Created: 2025-12-14
Status: ✅ Completed (Phase 1.5)
Related: CAMBRIA_CLI_PLAN.md
Reference: Fossil src/vfile.c
Overview
This document describes the completed implementation of Cambria's working directory state tracking system, centered on the vfile and vmerge tables. These tables provide critical infrastructure for commands like status, add, commit, and checkout.
The VFILE system was implemented as Phase 1.5, between the completion of core VCS operations (Phase 1) and the upcoming CLI implementation (Phase 2).
Background: Fossil's VFILE System
In Fossil SCM, the vfile table serves as the "manifest of the working directory." It tracks:
- Which manifest (version) is currently checked out
- The state of every file in the working directory
- Changes made since checkout (added, deleted, modified)
- File metadata (permissions, symlink status)
Cambria implements this same model using SQLite tables with full transactional support.
Core Concepts
1. Working Directory Baseline
The baseline is the manifest (commit) that the working directory is currently based on. This represents "the last clean checkout."
- Set by
repo.Checkout(root, manifestUUID, opts) - Updated by
repo.Commit(workDir, opts)to the newly created manifest - Stored in both the
vfile.vidcolumn andconfigtable
2. File States
Files in a working directory can be in several states:
| State | Description | VFILE Representation |
|---|---|---|
| CLEAN | Unchanged since baseline | chnged=0, file exists on disk |
| MODIFIED | Content changed | chnged>0, file exists on disk |
| ADDED | New file, staged for commit | rid IS NULL, chnged=1 |
| DELETED | File removed from disk | deleted=1 OR file missing when rid exists |
| UNTRACKED | Not in version control | No row in vfile |
3. Change Detection
Cambria detects file changes by comparing content hashes:
- Size Check: If file size differs from baseline, mark as changed
- Hash Comparison: Compute SHA-256 and compare to baseline hash
- Update VFILE: Set
chngedstatus,mtime, andsizecolumns
The implementation currently always hashes files for accuracy.
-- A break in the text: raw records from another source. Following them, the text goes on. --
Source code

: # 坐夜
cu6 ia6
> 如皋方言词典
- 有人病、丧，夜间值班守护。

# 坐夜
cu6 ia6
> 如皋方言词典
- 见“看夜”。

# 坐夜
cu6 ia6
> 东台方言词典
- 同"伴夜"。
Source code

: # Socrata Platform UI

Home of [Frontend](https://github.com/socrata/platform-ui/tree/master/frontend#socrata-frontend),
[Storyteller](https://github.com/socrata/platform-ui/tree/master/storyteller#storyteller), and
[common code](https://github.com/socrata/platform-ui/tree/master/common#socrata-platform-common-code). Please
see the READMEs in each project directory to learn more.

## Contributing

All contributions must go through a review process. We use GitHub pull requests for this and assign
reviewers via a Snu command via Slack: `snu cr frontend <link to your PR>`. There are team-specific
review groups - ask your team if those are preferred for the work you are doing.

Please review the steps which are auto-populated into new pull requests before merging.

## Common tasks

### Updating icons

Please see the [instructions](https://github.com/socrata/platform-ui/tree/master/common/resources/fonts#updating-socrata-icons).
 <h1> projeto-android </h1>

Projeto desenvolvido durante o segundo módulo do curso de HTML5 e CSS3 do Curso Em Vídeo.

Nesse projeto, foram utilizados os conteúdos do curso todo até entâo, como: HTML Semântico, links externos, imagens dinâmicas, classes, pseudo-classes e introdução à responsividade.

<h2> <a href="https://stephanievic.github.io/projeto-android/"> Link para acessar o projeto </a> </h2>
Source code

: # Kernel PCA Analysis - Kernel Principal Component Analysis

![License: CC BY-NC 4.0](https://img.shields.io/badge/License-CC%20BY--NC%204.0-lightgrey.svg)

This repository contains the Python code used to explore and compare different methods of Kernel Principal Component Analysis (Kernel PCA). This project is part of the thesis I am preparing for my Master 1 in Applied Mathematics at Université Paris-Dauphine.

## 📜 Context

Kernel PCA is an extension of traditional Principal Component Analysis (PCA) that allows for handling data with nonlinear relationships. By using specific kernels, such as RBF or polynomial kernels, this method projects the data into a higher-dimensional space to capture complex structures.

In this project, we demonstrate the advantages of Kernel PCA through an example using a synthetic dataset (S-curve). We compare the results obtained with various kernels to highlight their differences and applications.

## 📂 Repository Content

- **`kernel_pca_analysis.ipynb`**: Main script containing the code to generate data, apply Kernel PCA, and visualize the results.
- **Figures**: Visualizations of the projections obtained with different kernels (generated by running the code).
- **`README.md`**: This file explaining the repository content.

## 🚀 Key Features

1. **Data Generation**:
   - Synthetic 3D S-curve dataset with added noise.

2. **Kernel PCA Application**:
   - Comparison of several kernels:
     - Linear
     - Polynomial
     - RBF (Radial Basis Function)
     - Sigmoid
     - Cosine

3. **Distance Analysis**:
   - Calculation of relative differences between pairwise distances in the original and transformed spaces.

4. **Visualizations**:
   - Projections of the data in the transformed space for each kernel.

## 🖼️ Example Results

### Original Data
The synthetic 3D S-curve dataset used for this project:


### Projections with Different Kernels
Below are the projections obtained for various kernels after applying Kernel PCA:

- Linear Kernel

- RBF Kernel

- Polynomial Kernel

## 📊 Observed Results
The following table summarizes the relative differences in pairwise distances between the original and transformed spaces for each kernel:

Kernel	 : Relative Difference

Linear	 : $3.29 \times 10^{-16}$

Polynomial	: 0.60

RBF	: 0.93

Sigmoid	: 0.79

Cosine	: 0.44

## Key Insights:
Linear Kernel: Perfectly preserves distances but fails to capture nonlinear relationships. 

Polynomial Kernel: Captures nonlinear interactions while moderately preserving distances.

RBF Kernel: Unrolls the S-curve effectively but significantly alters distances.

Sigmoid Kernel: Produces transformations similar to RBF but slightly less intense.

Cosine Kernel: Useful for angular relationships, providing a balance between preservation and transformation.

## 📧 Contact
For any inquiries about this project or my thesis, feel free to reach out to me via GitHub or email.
Future optimizations may use mtime as a hint.
Database Schema
VFILE Table
CREATE TABLE IF NOT EXISTS vfile(
id INTEGER PRIMARY KEY AUTOINCREMENT,
-- Version tracking
vid INTEGER NOT NULL REFERENCES manifest(rid), -- Checked-out manifest (baseline)
rid INTEGER REFERENCES blob(rid), -- File's blob in baseline manifest
mrid INTEGER REFERENCES blob(rid), -- File's blob if merged from another version
-- File identification
pathname TEXT NOT NULL COLLATE NOCASE, -- Relative path from working directory root
origname TEXT COLLATE NOCASE, -- Original name if renamed (for merge tracking)
-- File metadata
is_exe BOOLEAN NOT NULL DEFAULT 0, -- Executable permission
is_link BOOLEAN NOT NULL DEFAULT 0, -- Symbolic link
-- State tracking
chnged INTEGER NOT NULL DEFAULT 0, -- Change state (0-9)
deleted BOOLEAN NOT NULL DEFAULT 0, -- Marked for deletion
-- Hash tracking (for change detection)
mhash TEXT, -- Hash from merged version
-- Performance optimization
mtime INTEGER, -- Last modification time (for quick checks)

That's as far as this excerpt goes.